Les confesaré una anécdota personal. Cuando estaba este que les escribe construyendo la novela que más tarde publiqué bajo el título de Un Episodio Nacional, obra que trata el asesinato de la calle Fuencarral, así como la repercusión política y la corrupción estatal que acarreó el suceso, Pío Baroja se cruzó en mi camino. Andaba yo leyendo La Busca, su maravillosa trilogía, para ambientar la novela cuando me fijé en que don Pío le había prestado más atención a otro asesinato: el crimen de la Guindalera. Recuerdo que me fascinó el caso, tanto que a punto estuve de cambiar la trama, pues estaba tentado de sustituir el acontecimiento que le daba sentido. Recuerdo cómo Baroja fue indagando en el asunto, caminando por Madrid, bajo ese manto a medio camino entre el panadero y el médico. No era especialmente conversador, aunque sí había heredado de Galdós el arte de escuchar. Le precedía esa fama de huraño. En tiempos del caso de la Guindalera, un amigo pintor le cuestionó si el arte se hacía con sangre. Con sangre, respondió, sólo las morcillas. Al final me decanté por Galdós y el crimen de Fuencarral, pero Baroja tuvo varios cameos en la novela. Siguió caminando por ese Madrid tan suyo, el decimonónico poblachón que se transformaba en gigantesca ciudad.
Informa Daniel Ramírez en El Español que, finalmente, Madrid ha tomado la decisión de hacer hijo adoptivo a Pío Baroja. Ofrecerán sus votos PP, Más Madrid, PSOE, Vox y Ciudadanos para hacerlo posible, aunque tal y como cuenta Ramírez la iniciativa surge gracias a la efervescencia de un grupo irreductible de barojianos, quienes fueron capaces de hacerle llegar al alcalde una petición formal firmada, entre otros, por el premio Nobel Mario Vargas Llosa o el director de la Academia de la Lengua, Santiago Muñoz Machado. Ahora que se celebra el ciento cincuenta aniversario de su nacimiento, y toda vez que, como ya censuramos aquí, en otros lugares barojianamente significativos le niegan el reconocimiento, me parece una noticia extraordinaria.

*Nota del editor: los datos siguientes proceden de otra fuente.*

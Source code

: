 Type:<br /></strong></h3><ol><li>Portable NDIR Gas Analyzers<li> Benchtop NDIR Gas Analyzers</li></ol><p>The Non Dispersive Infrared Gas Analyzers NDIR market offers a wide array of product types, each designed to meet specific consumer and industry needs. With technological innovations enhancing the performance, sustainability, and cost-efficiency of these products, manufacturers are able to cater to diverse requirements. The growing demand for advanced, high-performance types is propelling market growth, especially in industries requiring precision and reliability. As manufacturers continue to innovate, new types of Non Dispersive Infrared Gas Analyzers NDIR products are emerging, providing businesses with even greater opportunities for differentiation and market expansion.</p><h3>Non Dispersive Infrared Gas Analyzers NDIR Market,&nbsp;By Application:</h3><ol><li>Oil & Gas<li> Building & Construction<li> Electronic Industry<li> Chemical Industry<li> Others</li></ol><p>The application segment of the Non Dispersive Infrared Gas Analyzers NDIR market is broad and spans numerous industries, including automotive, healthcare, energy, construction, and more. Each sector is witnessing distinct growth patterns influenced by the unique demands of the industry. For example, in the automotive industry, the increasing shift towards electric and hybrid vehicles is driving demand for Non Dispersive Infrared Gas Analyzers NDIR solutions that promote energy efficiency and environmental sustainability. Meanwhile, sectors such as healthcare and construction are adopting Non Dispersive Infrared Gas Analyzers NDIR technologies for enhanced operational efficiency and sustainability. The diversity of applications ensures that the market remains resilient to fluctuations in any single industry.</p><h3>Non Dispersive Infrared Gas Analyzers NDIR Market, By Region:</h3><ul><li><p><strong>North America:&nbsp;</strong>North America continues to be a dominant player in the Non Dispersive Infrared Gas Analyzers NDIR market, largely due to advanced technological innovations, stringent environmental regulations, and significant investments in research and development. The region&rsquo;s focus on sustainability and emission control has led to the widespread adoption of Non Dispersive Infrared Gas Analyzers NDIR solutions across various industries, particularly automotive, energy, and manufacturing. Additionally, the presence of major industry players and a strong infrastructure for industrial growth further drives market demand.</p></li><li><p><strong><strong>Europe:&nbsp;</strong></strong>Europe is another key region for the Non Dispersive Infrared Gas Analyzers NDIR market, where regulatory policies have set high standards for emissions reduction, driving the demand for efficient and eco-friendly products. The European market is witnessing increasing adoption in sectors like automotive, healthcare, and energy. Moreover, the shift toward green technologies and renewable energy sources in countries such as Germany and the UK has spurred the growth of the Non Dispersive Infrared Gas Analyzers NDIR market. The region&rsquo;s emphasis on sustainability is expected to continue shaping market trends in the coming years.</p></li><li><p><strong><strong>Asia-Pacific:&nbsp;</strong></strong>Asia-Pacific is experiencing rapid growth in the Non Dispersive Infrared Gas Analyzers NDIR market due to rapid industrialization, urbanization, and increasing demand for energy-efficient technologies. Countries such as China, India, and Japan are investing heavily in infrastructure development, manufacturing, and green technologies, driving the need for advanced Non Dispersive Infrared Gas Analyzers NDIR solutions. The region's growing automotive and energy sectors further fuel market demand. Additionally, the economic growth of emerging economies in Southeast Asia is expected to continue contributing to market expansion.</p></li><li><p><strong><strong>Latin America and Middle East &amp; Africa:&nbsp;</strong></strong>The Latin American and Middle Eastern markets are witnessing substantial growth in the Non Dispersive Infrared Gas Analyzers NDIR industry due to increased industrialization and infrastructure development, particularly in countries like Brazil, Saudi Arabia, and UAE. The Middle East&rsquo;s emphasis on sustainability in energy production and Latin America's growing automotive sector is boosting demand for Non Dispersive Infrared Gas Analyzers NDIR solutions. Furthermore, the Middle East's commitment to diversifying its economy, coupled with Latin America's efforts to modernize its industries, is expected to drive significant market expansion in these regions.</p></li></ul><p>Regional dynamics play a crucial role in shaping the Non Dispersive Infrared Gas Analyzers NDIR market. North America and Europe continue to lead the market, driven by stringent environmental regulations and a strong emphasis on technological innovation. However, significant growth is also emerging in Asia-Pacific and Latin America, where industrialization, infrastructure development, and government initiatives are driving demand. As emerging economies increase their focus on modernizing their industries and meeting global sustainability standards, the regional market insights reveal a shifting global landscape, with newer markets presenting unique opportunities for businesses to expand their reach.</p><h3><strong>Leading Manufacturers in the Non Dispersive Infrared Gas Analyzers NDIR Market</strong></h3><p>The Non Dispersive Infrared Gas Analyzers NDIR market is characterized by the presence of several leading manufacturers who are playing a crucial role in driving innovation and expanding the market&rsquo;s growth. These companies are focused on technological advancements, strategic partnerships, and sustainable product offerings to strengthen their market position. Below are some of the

No era fácil reconocerle nada a Baroja. Primero, porque en un mundo donde la identidad decide, marca y cancela, la suya siempre fue difusa. Me dirán que los montes de su Guipúzcoa natal le curtieron, pero este que les escribe no los impondría sobre aquel Madrid de juventud que le dio amistades literarias, tono narrativo y tramas geniales. Si a eso le añadimos su particular relación con Navarra, podemos concluir que Baroja no fue ni de aquí ni de allí, sino de todas partes o quizás de ninguna. Y, segundo, porque siempre fue un hombre políticamente incorrecto: por poner un ejemplo, se ciscaba igualmente en España o en el País Vasco, para desgracia de nacionalistas que, por cierto, nunca pudieron ver en él al santo literario que esperaban. De don Pío se ha dicho que fue misógino, anticlerical, condescendiente con el franquismo, aniquilador de repúblicas, antisemita, racista y qué sé yo. Hasta se le ha acusado de llevar una cruz gamada en la solapa allá por los años treinta. Difícil condecorar, como ahora se hace, a alguien que supo ir a la contra de todo, excepto de su propia libertad de pensamiento. Y, precisamente por eso, condecorarlo es, a su vez, tan necesario.
¡Qué gran noticia!
A Baroja no le atraparán jamás. Ni con la lisonja de los reconocimientos ni con la diatriba y la cancelación de estos tiempos que han sustituido el conocimiento de la cosa en sí por las etiquetas.
Es que además, le daría igual todo a título póstumo, ex aequo (EAS-MAD).